Judge Cannon had graduated from law school in 2008, and her 12 years as a lawyer were the minimum the American Bar Association considers necessary for a judicial nominee. A substantial majority of the bar association’s vetting panel deemed her to be merely “qualified,” though a minority deemed her “highly qualified.”

Her criminal trial experience before becoming a judge was limited.

In 2004, when she was working as a paralegal at the Justice Department’s civil rights division before going to law school, she had “assisted federal prosecutors in two federal criminal jury trials,” she wrote on the questionnaire.

From 2009 to 2012, she was an associate at the law firm Gibson Dunn, where she worked on regulatory proceedings, not criminal matters. (She wrote that she participated in two administrative trials before agencies like the Securities and Exchange Commission.)

From 2013 to 2020, she was an assistant United States attorney in Florida. While most of that time was spent on appellate work, until 2015 she had worked in the major crimes division on ​“a wide range of federal firearms, narcotics, fraud and immigration offenses” that resulted in the conviction of 41 defendants, she wrote.
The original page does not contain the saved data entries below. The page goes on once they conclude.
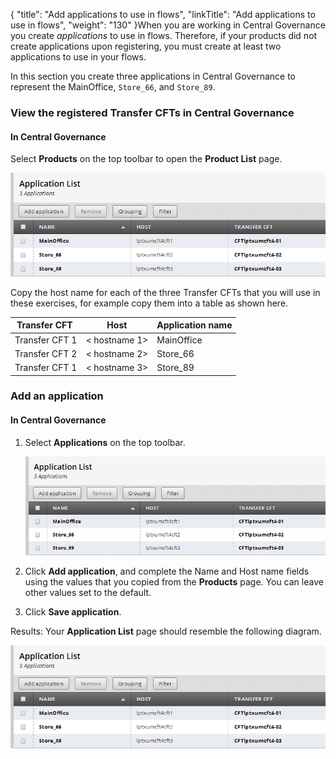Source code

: {
    "title": "Add applications to use in flows",
    "linkTitle": "Add applications to use in flows",
    "weight": "130"
}When you are working in Central Governance you create *applications* to use in flows. Therefore, if your products did not create applications upon registering, you must create at least two applications to use in your flows.



In this section you create three applications in Central Governance to represent the MainOffice, `Store_66`, and `Store_89`.



### View the registered Transfer CFTs in Central Governance



#### In Central Governance



Select **Products** on the top toolbar to open the **Product List** page.



![](application_list_complete.png)



Copy the host name for each of the three Transfer CFTs that you will use in these exercises, for example copy them into a table as shown here.



<table cellspacing="0">
   <col/>
   <col/>
   <col/>
   <thead>
      <tr>
         <th>Transfer CFT </th>
         <th> Host </th>
         <th>Application name</th>
      </tr>
   </thead>
   <tbody>
      <tr>
         <td><span>Transfer CFT</span> 1         </td>
         <td>&lt; hostname 1&gt;         </td>
         <td>MainOffice         </td>
      </tr>
      <tr>
         <td><span>Transfer CFT</span> 2         </td>
         <td>&lt; hostname 2&gt;         </td>
         <td>Store_66         </td>
      </tr>
      <tr>
         <td><span>Transfer CFT</span> 1         </td>
         <td>&lt; hostname 3&gt;         </td>
         <td>Store_89         </td>
      </tr>
   </tbody>
</table>



### Add an application



#### In Central Governance



1.  Select **Applications** on the top toolbar.  

    

    ![](application_list_complete.png)

2.  Click **Add application**, and complete the Name and Host name fields using the values that you copied from the **Products** page. You can leave other values set to the default.

3.  Click **Save application**.



Results: Your **Application List** page should resemble the following diagram.



![Application list in Central Governance showing 3 example applications to use in flows](application_list_complete.png)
Most of those cases, however, ended in plea deals: She tried just four of them to a jury verdict, she wrote.

She was the lead counsel for two of those cases — both involving a felon charged with possessing a firearm, she wrote, and served as assistant to the main prosecutor in the other two cases, one of which she said involved possession of images of child sexual exploitation.

Other parts of Judge Cannon’s questionnaire answers put forward few experiences or accomplishments that clearly distinguished her as seasoned and demonstrably ready for the powers and responsibilities of a lifetime appointment to be a federal judge.

It asked, for example, for every published writing she had produced. She listed 20 items. Of those, 17 were pieces she had written in the summer of 2002 as a college intern at The Miami Herald’s Spanish-language sister publication, El Nuevo Herald, with headlines like “Winners in the Library Quest Competition.” The other three were articles published on Gibson Dunn’s website describing cases the firm had handled, each of which had three other co-authors.

The questionnaire also asked her to provide all reports, memorandums and policy statements she had written for any organization, all testimony or official statements on public or legal policy she had ever delivered to any public body, and all her speeches, talks, panel discussions, lectures or question-and-answer sessions.

“None,” she wrote.

Kitty Bennett, Susan C. Beachy and Matthew Cullen contributed reporting.